What needs to be done: Records follow. Copy every line with "earnest".

++++++

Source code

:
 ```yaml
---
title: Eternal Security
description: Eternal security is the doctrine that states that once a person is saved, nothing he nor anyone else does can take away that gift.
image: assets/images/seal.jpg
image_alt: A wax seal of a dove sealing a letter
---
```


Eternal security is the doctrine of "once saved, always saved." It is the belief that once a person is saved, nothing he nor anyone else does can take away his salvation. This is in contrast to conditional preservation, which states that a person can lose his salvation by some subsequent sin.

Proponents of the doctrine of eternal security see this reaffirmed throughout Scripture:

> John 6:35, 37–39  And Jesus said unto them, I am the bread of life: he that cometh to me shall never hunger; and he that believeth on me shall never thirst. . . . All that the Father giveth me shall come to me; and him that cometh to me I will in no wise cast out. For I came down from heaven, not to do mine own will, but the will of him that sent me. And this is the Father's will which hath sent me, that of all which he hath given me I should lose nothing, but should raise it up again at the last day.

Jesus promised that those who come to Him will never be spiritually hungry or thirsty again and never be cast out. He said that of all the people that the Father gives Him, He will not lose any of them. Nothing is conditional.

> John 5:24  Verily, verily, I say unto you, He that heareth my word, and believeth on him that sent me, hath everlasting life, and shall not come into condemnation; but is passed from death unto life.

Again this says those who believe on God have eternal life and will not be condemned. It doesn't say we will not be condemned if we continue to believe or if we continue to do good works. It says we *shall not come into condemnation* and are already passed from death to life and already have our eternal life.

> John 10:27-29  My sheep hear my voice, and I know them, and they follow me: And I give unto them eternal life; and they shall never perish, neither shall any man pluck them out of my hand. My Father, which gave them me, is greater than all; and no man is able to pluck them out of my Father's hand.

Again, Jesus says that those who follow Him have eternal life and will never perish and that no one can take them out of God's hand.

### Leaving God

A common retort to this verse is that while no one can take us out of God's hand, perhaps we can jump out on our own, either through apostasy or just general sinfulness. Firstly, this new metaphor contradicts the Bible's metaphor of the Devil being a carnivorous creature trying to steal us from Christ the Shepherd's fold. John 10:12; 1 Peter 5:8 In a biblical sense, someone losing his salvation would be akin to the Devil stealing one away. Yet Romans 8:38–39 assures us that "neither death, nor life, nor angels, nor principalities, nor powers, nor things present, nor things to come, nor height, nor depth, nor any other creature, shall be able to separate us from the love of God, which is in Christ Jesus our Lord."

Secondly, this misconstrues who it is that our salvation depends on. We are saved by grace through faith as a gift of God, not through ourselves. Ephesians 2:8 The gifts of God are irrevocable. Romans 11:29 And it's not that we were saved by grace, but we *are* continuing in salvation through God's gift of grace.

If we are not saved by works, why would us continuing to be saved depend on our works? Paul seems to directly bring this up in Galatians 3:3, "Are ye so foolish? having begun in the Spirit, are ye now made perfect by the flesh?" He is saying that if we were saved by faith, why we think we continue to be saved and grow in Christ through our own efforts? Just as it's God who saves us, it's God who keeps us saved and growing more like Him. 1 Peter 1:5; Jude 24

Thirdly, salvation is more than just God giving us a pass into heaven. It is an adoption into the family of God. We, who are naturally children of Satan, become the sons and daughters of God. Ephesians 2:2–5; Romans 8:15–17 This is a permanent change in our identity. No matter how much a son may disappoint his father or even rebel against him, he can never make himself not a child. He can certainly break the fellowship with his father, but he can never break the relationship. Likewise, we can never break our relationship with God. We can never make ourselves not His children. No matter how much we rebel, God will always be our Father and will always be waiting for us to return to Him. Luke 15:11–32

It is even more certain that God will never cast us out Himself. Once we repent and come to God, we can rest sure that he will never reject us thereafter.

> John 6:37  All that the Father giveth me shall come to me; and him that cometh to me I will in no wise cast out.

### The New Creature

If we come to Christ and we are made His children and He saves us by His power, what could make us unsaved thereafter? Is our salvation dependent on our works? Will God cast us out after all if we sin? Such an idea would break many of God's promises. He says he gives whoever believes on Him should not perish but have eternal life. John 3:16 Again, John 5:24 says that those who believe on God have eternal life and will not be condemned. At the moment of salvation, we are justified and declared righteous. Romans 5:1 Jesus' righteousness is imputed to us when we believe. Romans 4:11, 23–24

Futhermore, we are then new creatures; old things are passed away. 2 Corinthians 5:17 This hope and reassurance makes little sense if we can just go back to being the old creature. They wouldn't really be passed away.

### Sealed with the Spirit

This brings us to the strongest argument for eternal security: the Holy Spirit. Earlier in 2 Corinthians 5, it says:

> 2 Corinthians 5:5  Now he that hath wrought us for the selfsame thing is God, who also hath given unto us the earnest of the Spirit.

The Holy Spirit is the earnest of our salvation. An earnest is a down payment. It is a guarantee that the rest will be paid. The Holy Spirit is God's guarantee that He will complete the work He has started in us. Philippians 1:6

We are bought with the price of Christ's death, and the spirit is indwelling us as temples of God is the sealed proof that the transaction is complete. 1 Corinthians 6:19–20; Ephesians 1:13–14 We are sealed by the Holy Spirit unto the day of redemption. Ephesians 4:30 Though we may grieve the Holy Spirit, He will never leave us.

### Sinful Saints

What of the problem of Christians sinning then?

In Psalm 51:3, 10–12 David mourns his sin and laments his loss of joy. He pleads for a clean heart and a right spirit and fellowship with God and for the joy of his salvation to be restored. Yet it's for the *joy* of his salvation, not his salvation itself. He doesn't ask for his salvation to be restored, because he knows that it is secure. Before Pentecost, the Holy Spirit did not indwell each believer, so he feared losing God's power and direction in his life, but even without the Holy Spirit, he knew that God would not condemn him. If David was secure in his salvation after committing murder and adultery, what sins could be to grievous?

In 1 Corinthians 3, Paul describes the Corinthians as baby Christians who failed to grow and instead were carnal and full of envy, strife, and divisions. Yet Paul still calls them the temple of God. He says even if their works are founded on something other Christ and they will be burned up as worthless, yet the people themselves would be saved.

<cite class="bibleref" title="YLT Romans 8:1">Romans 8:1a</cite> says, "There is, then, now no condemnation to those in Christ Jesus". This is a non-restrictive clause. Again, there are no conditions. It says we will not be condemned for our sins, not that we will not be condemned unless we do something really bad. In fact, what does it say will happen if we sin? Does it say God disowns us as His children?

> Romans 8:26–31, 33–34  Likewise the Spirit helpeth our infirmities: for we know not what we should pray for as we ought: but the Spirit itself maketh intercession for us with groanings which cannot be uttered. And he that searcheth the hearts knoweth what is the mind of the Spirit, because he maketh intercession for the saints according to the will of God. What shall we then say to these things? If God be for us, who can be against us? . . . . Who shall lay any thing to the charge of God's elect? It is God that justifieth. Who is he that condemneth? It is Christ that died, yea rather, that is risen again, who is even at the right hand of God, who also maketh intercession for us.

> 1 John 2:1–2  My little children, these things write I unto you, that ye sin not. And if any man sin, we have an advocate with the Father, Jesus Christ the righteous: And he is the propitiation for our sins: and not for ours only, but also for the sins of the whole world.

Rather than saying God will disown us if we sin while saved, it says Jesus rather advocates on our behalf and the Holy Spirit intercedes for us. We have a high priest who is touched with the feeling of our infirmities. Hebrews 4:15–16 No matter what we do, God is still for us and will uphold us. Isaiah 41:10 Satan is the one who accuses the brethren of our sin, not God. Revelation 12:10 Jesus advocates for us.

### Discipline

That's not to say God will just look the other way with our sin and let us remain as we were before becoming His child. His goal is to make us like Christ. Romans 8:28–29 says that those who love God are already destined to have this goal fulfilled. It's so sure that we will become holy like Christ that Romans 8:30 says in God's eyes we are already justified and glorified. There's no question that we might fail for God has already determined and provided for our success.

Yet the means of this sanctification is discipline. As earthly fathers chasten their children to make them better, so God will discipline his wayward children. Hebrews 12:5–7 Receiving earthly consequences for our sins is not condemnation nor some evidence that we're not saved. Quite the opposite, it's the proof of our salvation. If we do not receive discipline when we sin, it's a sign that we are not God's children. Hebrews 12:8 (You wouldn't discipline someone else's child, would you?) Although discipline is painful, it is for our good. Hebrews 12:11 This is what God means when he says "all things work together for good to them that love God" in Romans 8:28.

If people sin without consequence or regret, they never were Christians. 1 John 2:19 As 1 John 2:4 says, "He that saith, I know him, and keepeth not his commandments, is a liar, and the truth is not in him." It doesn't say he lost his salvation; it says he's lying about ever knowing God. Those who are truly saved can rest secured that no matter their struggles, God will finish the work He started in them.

++++++

Written response:
> 2 Corinthians 5:5  Now he that hath wrought us for the selfsame thing is God, who also hath given unto us the earnest of the Spirit.
The Holy Spirit is the earnest of our salvation. An earnest is a down payment. It is a guarantee that the rest will be paid. The Holy Spirit is God's guarantee that He will complete the work He has started in us. Philippians 1:6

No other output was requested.